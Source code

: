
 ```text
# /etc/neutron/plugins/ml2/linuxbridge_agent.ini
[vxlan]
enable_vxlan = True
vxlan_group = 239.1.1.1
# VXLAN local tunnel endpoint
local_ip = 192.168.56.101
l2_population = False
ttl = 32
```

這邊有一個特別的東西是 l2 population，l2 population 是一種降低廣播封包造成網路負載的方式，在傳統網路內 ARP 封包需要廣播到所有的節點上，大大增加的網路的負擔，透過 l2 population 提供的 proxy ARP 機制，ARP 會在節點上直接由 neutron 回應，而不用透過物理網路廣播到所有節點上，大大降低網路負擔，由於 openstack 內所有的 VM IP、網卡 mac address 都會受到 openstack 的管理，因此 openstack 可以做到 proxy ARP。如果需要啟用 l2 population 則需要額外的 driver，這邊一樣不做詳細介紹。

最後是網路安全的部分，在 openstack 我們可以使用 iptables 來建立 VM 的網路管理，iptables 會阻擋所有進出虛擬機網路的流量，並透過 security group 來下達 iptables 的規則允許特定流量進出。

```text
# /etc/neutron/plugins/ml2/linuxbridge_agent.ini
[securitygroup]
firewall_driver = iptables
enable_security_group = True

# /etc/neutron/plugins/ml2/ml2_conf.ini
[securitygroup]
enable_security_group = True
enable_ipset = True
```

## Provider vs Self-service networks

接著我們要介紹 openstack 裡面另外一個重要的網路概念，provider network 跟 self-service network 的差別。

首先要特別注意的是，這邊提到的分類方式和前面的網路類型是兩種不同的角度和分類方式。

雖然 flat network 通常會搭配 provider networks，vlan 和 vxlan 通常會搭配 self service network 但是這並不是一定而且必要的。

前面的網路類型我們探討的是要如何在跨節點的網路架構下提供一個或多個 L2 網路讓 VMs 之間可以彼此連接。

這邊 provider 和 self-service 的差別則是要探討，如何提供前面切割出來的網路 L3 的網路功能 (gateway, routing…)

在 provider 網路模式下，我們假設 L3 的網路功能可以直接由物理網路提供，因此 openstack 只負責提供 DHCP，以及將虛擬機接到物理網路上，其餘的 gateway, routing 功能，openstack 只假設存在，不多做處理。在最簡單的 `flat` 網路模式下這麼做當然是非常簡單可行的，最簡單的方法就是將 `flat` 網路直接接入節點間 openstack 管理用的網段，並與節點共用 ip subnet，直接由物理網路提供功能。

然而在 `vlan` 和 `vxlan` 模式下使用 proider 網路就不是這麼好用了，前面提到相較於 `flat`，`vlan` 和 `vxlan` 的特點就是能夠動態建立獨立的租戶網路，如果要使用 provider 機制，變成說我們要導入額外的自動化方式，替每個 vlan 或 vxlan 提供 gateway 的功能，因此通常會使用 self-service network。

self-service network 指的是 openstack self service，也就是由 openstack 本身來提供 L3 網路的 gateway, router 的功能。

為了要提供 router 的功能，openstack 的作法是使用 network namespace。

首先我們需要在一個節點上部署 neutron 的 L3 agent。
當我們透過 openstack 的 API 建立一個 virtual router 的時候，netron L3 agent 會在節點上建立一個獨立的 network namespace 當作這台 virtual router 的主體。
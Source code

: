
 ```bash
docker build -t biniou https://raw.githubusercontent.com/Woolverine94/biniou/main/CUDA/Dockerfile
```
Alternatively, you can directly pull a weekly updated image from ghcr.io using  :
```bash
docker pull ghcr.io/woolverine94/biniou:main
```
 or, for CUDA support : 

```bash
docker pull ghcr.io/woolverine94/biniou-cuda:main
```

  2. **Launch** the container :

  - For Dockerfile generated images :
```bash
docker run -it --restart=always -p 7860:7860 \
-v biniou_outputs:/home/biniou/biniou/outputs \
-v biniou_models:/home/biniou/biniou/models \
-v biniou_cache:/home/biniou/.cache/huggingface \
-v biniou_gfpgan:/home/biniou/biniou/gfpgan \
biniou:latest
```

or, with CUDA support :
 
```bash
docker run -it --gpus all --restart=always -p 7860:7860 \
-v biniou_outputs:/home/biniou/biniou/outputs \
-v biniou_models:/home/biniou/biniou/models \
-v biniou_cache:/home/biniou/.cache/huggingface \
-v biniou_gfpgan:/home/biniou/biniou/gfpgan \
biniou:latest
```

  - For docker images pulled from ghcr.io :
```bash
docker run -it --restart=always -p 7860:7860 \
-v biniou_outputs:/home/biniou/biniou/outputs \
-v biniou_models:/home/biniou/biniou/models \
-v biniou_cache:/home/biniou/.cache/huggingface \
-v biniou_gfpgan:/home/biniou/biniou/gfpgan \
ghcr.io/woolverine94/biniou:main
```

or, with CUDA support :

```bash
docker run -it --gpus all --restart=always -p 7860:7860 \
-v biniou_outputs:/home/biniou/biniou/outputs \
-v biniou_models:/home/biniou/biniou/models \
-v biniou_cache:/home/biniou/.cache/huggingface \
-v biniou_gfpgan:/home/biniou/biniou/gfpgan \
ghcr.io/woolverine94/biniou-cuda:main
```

* * * * * * * * *

▶ WHAT YOU SHOULD DO:
Output the listing above exactly as it appears.

▶ SOLUTION:
Source code

:
 ```text
# /etc/neutron/plugins/ml2/linuxbridge_agent.ini
[vxlan]
enable_vxlan = True
vxlan_group = 239.1.1.1
# VXLAN local tunnel endpoint
local_ip = 192.168.56.101
l2_population = False
ttl = 32
```

這邊有一個特別的東西是 l2 population，l2 population 是一種降低廣播封包造成網路負載的方式，在傳統網路內 ARP 封包需要廣播到所有的節點上，大大增加的網路的負擔，透過 l2 population 提供的 proxy ARP 機制，ARP 會在節點上直接由 neutron 回應，而不用透過物理網路廣播到所有節點上，大大降低網路負擔，由於 openstack 內所有的 VM IP、網卡 mac address 都會受到 openstack 的管理，因此 openstack 可以做到 proxy ARP。如果需要啟用 l2 population 則需要額外的 driver，這邊一樣不做詳細介紹。

最後是網路安全的部分，在 openstack 我們可以使用 iptables 來建立 VM 的網路管理，iptables 會阻擋所有進出虛擬機網路的流量，並透過 security group 來下達 iptables 的規則允許特定流量進出。

```text
# /etc/neutron/plugins/ml2/linuxbridge_agent.ini
[securitygroup]
firewall_driver = iptables
enable_security_group = True

# /etc/neutron/plugins/ml2/ml2_conf.ini
[securitygroup]
enable_security_group = True
enable_ipset = True
```

## Provider vs Self-service networks

接著我們要介紹 openstack 裡面另外一個重要的網路概念，provider network 跟 self-service network 的差別。

首先要特別注意的是，這邊提到的分類方式和前面的網路類型是兩種不同的角度和分類方式。

雖然 flat network 通常會搭配 provider networks，vlan 和 vxlan 通常會搭配 self service network 但是這並不是一定而且必要的。

前面的網路類型我們探討的是要如何在跨節點的網路架構下提供一個或多個 L2 網路讓 VMs 之間可以彼此連接。

這邊 provider 和 self-service 的差別則是要探討，如何提供前面切割出來的網路 L3 的網路功能 (gateway, routing…)

在 provider 網路模式下，我們假設 L3 的網路功能可以直接由物理網路提供，因此 openstack 只負責提供 DHCP，以及將虛擬機接到物理網路上，其餘的 gateway, routing 功能，openstack 只假設存在，不多做處理。在最簡單的 `flat` 網路模式下這麼做當然是非常簡單可行的，最簡單的方法就是將 `flat` 網路直接接入節點間 openstack 管理用的網段，並與節點共用 ip subnet，直接由物理網路提供功能。

然而在 `vlan` 和 `vxlan` 模式下使用 proider 網路就不是這麼好用了，前面提到相較於 `flat`，`vlan` 和 `vxlan` 的特點就是能夠動態建立獨立的租戶網路，如果要使用 provider 機制，變成說我們要導入額外的自動化方式，替每個 vlan 或 vxlan 提供 gateway 的功能，因此通常會使用 self-service network。

self-service network 指的是 openstack self service，也就是由 openstack 本身來提供 L3 網路的 gateway, router 的功能。

為了要提供 router 的功能，openstack 的作法是使用 network namespace。

首先我們需要在一個節點上部署 neutron 的 L3 agent。
當我們透過 openstack 的 API 建立一個 virtual router 的時候，netron L3 agent 會在節點上建立一個獨立的 network namespace 當作這台 virtual router 的主體。
Source code

:
 ```bash
docker build -t biniou https://raw.githubusercontent.com/Woolverine94/biniou/main/CUDA/Dockerfile
```
Alternatively, you can directly pull a weekly updated image from ghcr.io using  :
```bash
docker pull ghcr.io/woolverine94/biniou:main
```
 or, for CUDA support : 

```bash
docker pull ghcr.io/woolverine94/biniou-cuda:main
```

  2. **Launch** the container :

  - For Dockerfile generated images :
```bash
docker run -it --restart=always -p 7860:7860 \
-v biniou_outputs:/home/biniou/biniou/outputs \
-v biniou_models:/home/biniou/biniou/models \
-v biniou_cache:/home/biniou/.cache/huggingface \
-v biniou_gfpgan:/home/biniou/biniou/gfpgan \
biniou:latest
```

or, with CUDA support :
 
```bash
docker run -it --gpus all --restart=always -p 7860:7860 \
-v biniou_outputs:/home/biniou/biniou/outputs \
-v biniou_models:/home/biniou/biniou/models \
-v biniou_cache:/home/biniou/.cache/huggingface \
-v biniou_gfpgan:/home/biniou/biniou/gfpgan \
biniou:latest
```

  - For docker images pulled from ghcr.io :
```bash
docker run -it --restart=always -p 7860:7860 \
-v biniou_outputs:/home/biniou/biniou/outputs \
-v biniou_models:/home/biniou/biniou/models \
-v biniou_cache:/home/biniou/.cache/huggingface \
-v biniou_gfpgan:/home/biniou/biniou/gfpgan \
ghcr.io/woolverine94/biniou:main
```

or, with CUDA support :

```bash
docker run -it --gpus all --restart=always -p 7860:7860 \
-v biniou_outputs:/home/biniou/biniou/outputs \
-v biniou_models:/home/biniou/biniou/models \
-v biniou_cache:/home/biniou/.cache/huggingface \
-v biniou_gfpgan:/home/biniou/biniou/gfpgan \
ghcr.io/woolverine94/biniou-cuda:main
```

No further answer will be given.